> **Excerpts from a dataset**
>>
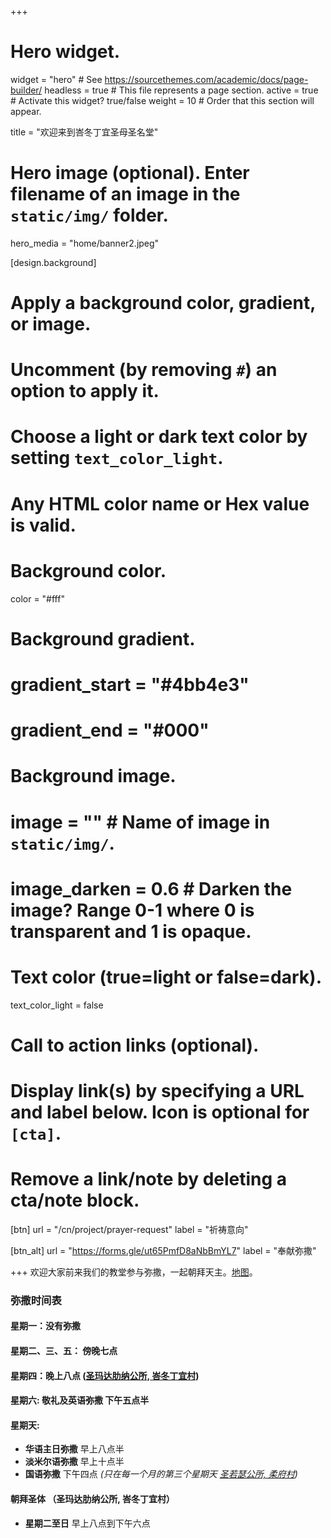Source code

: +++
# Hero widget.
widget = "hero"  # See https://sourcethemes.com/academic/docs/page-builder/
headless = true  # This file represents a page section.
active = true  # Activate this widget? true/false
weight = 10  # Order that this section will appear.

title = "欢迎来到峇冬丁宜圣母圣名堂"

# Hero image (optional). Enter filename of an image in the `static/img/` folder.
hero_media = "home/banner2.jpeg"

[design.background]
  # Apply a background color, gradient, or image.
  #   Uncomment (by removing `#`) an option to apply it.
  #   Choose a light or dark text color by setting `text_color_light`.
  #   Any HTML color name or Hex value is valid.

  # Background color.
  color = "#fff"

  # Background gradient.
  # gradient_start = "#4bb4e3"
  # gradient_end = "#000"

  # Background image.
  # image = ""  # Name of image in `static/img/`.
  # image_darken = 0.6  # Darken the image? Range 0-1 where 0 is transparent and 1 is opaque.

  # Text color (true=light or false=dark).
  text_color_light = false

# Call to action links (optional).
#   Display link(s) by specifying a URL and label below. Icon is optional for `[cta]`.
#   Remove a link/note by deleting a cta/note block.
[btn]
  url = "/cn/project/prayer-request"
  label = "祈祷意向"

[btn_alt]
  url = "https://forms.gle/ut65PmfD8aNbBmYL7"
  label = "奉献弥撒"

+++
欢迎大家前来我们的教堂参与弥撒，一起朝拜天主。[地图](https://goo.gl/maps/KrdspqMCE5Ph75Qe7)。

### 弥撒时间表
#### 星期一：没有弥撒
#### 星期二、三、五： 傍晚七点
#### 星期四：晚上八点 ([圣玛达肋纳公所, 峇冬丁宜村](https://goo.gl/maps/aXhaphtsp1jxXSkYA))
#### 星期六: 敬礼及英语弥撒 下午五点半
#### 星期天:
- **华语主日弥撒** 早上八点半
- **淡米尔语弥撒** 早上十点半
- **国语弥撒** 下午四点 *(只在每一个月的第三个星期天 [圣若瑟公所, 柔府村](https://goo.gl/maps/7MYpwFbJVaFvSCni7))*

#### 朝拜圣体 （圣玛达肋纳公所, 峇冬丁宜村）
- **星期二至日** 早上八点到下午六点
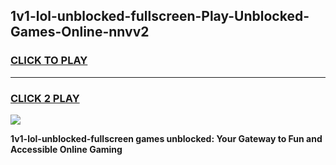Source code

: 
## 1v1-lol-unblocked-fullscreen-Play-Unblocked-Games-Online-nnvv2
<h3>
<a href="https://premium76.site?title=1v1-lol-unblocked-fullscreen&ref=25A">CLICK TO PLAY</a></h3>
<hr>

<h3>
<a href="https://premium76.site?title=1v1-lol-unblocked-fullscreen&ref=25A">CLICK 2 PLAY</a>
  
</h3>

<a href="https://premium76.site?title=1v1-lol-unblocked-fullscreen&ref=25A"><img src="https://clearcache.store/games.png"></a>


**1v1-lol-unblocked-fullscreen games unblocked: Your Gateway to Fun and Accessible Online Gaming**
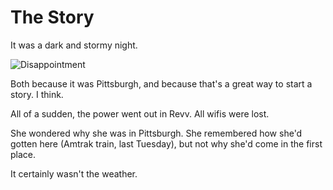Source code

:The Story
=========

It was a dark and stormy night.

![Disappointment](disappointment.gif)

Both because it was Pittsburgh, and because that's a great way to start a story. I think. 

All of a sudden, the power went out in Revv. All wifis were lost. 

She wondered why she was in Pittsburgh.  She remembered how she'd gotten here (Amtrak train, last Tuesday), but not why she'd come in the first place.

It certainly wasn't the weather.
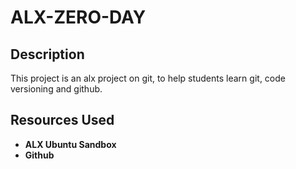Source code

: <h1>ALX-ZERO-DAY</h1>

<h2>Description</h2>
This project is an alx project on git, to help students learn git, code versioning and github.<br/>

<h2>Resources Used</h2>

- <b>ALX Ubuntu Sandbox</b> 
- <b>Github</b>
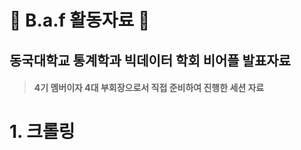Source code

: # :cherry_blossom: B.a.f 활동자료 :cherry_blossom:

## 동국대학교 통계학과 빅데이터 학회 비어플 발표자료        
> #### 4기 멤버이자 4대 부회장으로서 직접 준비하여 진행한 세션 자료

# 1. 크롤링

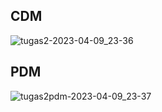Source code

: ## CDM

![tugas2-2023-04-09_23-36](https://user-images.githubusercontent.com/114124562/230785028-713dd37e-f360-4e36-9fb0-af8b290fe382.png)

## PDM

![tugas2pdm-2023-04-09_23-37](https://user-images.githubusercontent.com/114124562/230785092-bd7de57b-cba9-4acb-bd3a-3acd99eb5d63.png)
<<
> **YOUR OBJECTIVE**
Please reproduce the data above word for word, skipping all images.

> **WRITTEN SOLUTION**
Source code

: +++
# Hero widget.
widget = "hero"  # See https://sourcethemes.com/academic/docs/page-builder/
headless = true  # This file represents a page section.
active = true  # Activate this widget? true/false
weight = 10  # Order that this section will appear.

title = "欢迎来到峇冬丁宜圣母圣名堂"

# Hero image (optional). Enter filename of an image in the `static/img/` folder.
hero_media = "home/banner2.jpeg"

[design.background]
  # Apply a background color, gradient, or image.
  #   Uncomment (by removing `#`) an option to apply it.
  #   Choose a light or dark text color by setting `text_color_light`.
  #   Any HTML color name or Hex value is valid.

  # Background color.
  color = "#fff"

  # Background gradient.
  # gradient_start = "#4bb4e3"
  # gradient_end = "#000"

  # Background image.
  # image = ""  # Name of image in `static/img/`.
  # image_darken = 0.6  # Darken the image? Range 0-1 where 0 is transparent and 1 is opaque.

  # Text color (true=light or false=dark).
  text_color_light = false

# Call to action links (optional).
#   Display link(s) by specifying a URL and label below. Icon is optional for `[cta]`.
#   Remove a link/note by deleting a cta/note block.
[btn]
  url = "/cn/project/prayer-request"
  label = "祈祷意向"

[btn_alt]
  url = "https://forms.gle/ut65PmfD8aNbBmYL7"
  label = "奉献弥撒"

+++
欢迎大家前来我们的教堂参与弥撒，一起朝拜天主。[地图](https://goo.gl/maps/KrdspqMCE5Ph75Qe7)。

### 弥撒时间表
#### 星期一：没有弥撒
#### 星期二、三、五： 傍晚七点
#### 星期四：晚上八点 ([圣玛达肋纳公所, 峇冬丁宜村](https://goo.gl/maps/aXhaphtsp1jxXSkYA))
#### 星期六: 敬礼及英语弥撒 下午五点半
#### 星期天:
- **华语主日弥撒** 早上八点半
- **淡米尔语弥撒** 早上十点半
- **国语弥撒** 下午四点 *(只在每一个月的第三个星期天 [圣若瑟公所, 柔府村](https://goo.gl/maps/7MYpwFbJVaFvSCni7))*

#### 朝拜圣体 （圣玛达肋纳公所, 峇冬丁宜村）
- **星期二至日** 早上八点到下午六点
Source code

: 
## 1v1-lol-unblocked-fullscreen-Play-Unblocked-Games-Online-nnvv2
<h3>
<a href="https://premium76.site?title=1v1-lol-unblocked-fullscreen&ref=25A">CLICK TO PLAY</a></h3>
<hr>

<h3>
<a href="https://premium76.site?title=1v1-lol-unblocked-fullscreen&ref=25A">CLICK 2 PLAY</a>
  
</h3>

<a href="https://premium76.site?title=1v1-lol-unblocked-fullscreen&ref=25A"><img src="https://clearcache.store/games.png"></a>


**1v1-lol-unblocked-fullscreen games unblocked: Your Gateway to Fun and Accessible Online Gaming**
Source code

:The Story
=========

It was a dark and stormy night.

![Disappointment](disappointment.gif)

Both because it was Pittsburgh, and because that's a great way to start a story. I think. 

All of a sudden, the power went out in Revv. All wifis were lost. 

She wondered why she was in Pittsburgh.  She remembered how she'd gotten here (Amtrak train, last Tuesday), but not why she'd come in the first place.

It certainly wasn't the weather.
Source code

: <h1>ALX-ZERO-DAY</h1>

<h2>Description</h2>
This project is an alx project on git, to help students learn git, code versioning and github.<br/>

<h2>Resources Used</h2>

- <b>ALX Ubuntu Sandbox</b> 
- <b>Github</b>
Source code

: # :cherry_blossom: B.a.f 활동자료 :cherry_blossom:

## 동국대학교 통계학과 빅데이터 학회 비어플 발표자료        
> #### 4기 멤버이자 4대 부회장으로서 직접 준비하여 진행한 세션 자료

# 1. 크롤링

Source code

: ## CDM

![tugas2-2023-04-09_23-36](https://user-images.githubusercontent.com/114124562/230785028-713dd37e-f360-4e36-9fb0-af8b290fe382.png)

## PDM

![tugas2pdm-2023-04-09_23-37](https://user-images.githubusercontent.com/114124562/230785092-bd7de57b-cba9-4acb-bd3a-3acd99eb5d63.png)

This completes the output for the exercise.